Provided by: pdfgrep_2.1.2-1build1_amd64 bug

NAME

       pdfgrep - search PDF files for a regular expression

SYNOPSIS

       pdfgrep [OPTION...] PATTERN [FILE...]
       pdfgrep [OPTION...] [-e PATTERN | -f FILE] [FILE...]

DESCRIPTION

       Search for PATTERN in each PDF FILE and print matching lines. By default, PATTERN is an
       extended regular expression.

       pdfgrep tries to be mostly compatible with GNU grep with some PDF-specific distinctions
       and additional options. Most notably, -n prints page instead of line numbers.

OPTIONS

   General Information
       --help
           Print a short summary of the options.

       -V, --version
           Show version information.

   Pattern Interpretation
       -F, --fixed-strings
           Interpret PATTERN as a list of fixed strings separated by newlines, any of which is to
           be matched.

       -P, --perl-regexp
           Interpret PATTERN as a Perl compatible regular expression (PCRE). See pcresyntax(3)
           for a quick overview.

   Matching Control
       -e PATTERN, --regexp=PATTERN
           Use PATTERN as the pattern to search for. If this option is specified multiple times
           or combined with --file, all patterns are tried in turn until one of them matches.

       -f FILE, --file=FILE
           Read patterns from FILE, one per line. If FILE contains multiple patterns or if this
           option is applied multiple times or combined with -e, all patterns are tried in turn
           until one of them matches. An empty pattern list matches nothing.

       -i, --ignore-case
           Ignore case distinctions in both the PATTERN and the input files.

   General Output Control
       -c, --count
           Suppress normal output. Instead print the number of matches for each input file. Note
           that unlike grep, multiple matches on the same page will be counted individually.

       -p, --page-count
           Like -c, but prints the number of matches per page. Implies -n.

       --color WHEN
           Surround file names, page numbers and matched text with escape sequences to display
           them in color on the terminal.  WHEN can be:

           always   Always use colors, even when
                    stdout is not a terminal.
           never    Do not use colors.
           auto     Use colors only when stdout is a
                    terminal (this is the default).

       -L, --files-without-match
           Suppress normal output. Instead print the name of each input file that doesn’t contain
           a match. This works well with -Z, but many other output options like -n or -c are
           ignored when -L is specified.

       -l, --files-with-matches
           Suppress normal output. Instead print the name of each input file that contains a
           match. This works well with -Z, but many other output options like -n or -c are
           ignored when -l is specified.

       -m, --max-count NUM
           Stop reading a file after NUM matches. When the -c or --count option is also used,
           pdfgrep does not output a count greater than NUM.

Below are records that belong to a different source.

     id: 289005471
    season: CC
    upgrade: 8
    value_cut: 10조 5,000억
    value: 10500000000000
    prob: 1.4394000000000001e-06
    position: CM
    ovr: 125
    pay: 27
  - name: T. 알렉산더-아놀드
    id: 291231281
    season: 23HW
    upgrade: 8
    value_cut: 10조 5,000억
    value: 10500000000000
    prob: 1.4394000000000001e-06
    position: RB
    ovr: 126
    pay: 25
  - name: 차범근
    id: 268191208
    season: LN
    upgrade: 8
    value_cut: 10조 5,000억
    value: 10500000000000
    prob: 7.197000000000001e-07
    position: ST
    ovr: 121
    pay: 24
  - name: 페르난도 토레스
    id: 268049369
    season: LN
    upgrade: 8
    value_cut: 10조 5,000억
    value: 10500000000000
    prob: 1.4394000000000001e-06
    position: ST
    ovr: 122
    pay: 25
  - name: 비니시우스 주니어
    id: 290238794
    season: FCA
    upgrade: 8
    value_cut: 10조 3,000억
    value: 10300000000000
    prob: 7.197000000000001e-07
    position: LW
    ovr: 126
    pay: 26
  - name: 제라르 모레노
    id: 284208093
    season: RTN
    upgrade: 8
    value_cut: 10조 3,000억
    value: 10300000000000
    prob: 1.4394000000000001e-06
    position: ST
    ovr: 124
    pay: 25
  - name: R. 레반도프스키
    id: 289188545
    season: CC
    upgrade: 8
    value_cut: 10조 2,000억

       -o, --only-matching
           Print only the matched part of a line without any surrounding context.

       -q, --quiet
           Suppress all normal output to stdout. Exit immediately with exit status 0 if a match
           is found, even in case of errors. Use this if you only care about the presence of
           matches, not their number or content.

   Line Prefix Control
       -H, --with-filename
           Print the file name for each match. This is the default setting when there is more
           than one file to search.

       -h, --no-filename
           Suppress the prefixing of file name on output. This is the default setting when there
           is only one file to search.

       -n, --page-number
           Prefix each match with the number of the page where it was found.

       -Z, --null
           Output a null byte (called NUL in ASCII and '\0' in C) instead of the colon that
           usually separates a filename from the rest of the line. This option makes the output
           unambiguous in the presence of colons, spaces or newlines in the filename. It can be
           used in conjunction with commands such as xargs -0 or perl -0.

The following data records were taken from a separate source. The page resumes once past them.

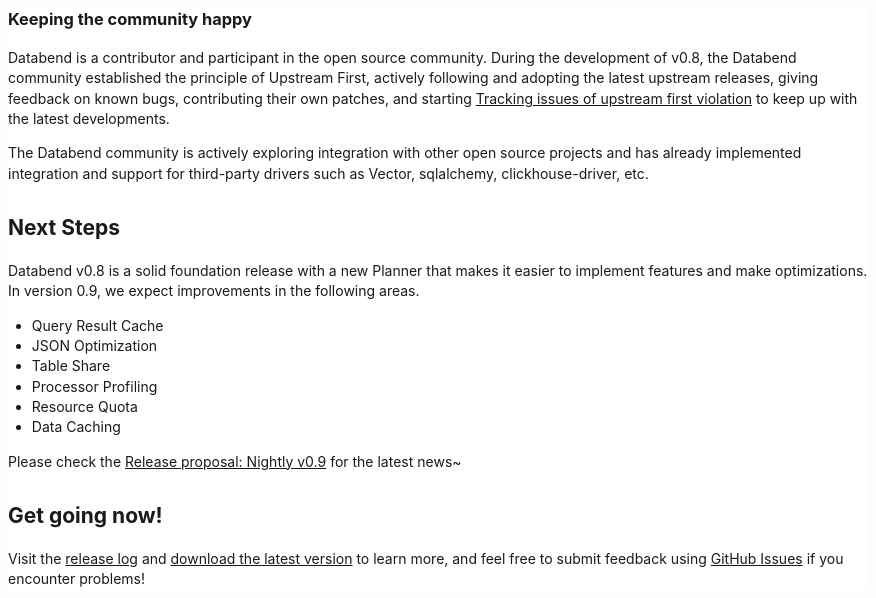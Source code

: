 ### Keeping the community happy

Databend is a contributor and participant in the open source community. During the development of v0.8, the Databend community established the principle of Upstream First, actively following and adopting the latest upstream releases, giving feedback on known bugs, contributing their own patches, and starting [Tracking issues of upstream first violation](https://github.com/datafuselabs/databend/issues/6926) to keep up with the latest developments.

The Databend community is actively exploring integration with other open source projects and has already implemented integration and support for third-party drivers such as Vector, sqlalchemy, clickhouse-driver, etc.

## Next Steps

Databend v0.8 is a solid foundation release with a new Planner that makes it easier to implement features and make optimizations. In version 0.9, we expect improvements in the following areas.

- Query Result Cache
- JSON Optimization
- Table Share
- Processor Profiling
- Resource Quota
- Data Caching

Please check the [Release proposal: Nightly v0.9](https://github.com/datafuselabs/databend/issues/7052) for the latest news~

## Get going now!

Visit the [release log](https://github.com/datafuselabs/databend/releases/tag/v0.8.0-nightly) and [download the latest version](https://github.com/datafuselabs/databend/releases/tag/v0.8.0-nightly) to learn more, and feel free to submit feedback using [GitHub Issues](https://github.com/datafuselabs/databend/issues) if you encounter problems!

       --match-prefix-separator SEP
           Changes the colon used to separate filename, line number and text in the output to
           SEP, which can be an arbitrary string. This is useful when filenames contain colons,
           but only for interactive usage. For scripting, --null should be used.

   Context Control
       -A NUM, --after-context=NUM
           Print NUM lines of context after matching lines. Contiguous groups of matches are
           separated by a line containing --. With -o, this option has no effect.

       -B NUM, --before-context=NUM
           Print NUM lines of context before matching lines. Contiguous groups of matches are
           separated by a line containing --. With -o, this option has no effect.

       -C NUM, --context=NUM
           Print NUM lines of context before and after matching lines. Contiguous groups of
           matches are separated by a line containing --. With -o, this option has no effect.

   File Selection
       -r, --recursive
           Recursively search all files (restricted by --include and --exclude) under each
           directory, following symlinks only if they are on the command line.

       -R, --dereference-recursive
           Same as -r, but follows all symlinks.

       --exclude=GLOB
           Skip files whose base name matches GLOB. See glob(7) for wildcards you can use. You
           can use this option multiple times to exclude more patterns. It takes precedence over
           --include. Note, that in- and excludes apply only to files found via --recursive and
           not to the argument list.

       --include=GLOB
           Only search files whose base name matches GLOB. See --exclude for details. The default
           is *.pdf.

   Other Options
       --cache
           Use a cache for the rendered text to speed up the operation on large files.

       --password=PASSWORD
           Use PASSWORD to decrypt the PDF-files. Can be specified multiple times; all passwords
           will be tried on all PDFs.  Note that this password will show up in your command
           history and the output of ps(1). So please do not use this if the security of PASSWORD
           is important.

       --page-range=RANGE
           Limit search to a specified set of pages.  RANGE is a comma separated list of either a
           single page number or a range expression of the form PAGE1-PAGE2. Example: 2-3,5,7-10.

       --debug
           Enable debug output.  Note: Due to limitations of poppler before version 0.30.0, some
           debug output is also printed without --debug when using such a poppler version.

       --warn-empty
           Print a warning to stderr if a PDF contains no searchable text. This is the case for
           PDFs that consist only of images, for example scanned documents.

       --unac
           Remove accents and ligatures from both the search pattern and the PDF documents. This
           is useful if you want to search for a word containing "ae", but the PDF uses the
           single character "æ" instead. See unac(3) and unaccent(1) for details.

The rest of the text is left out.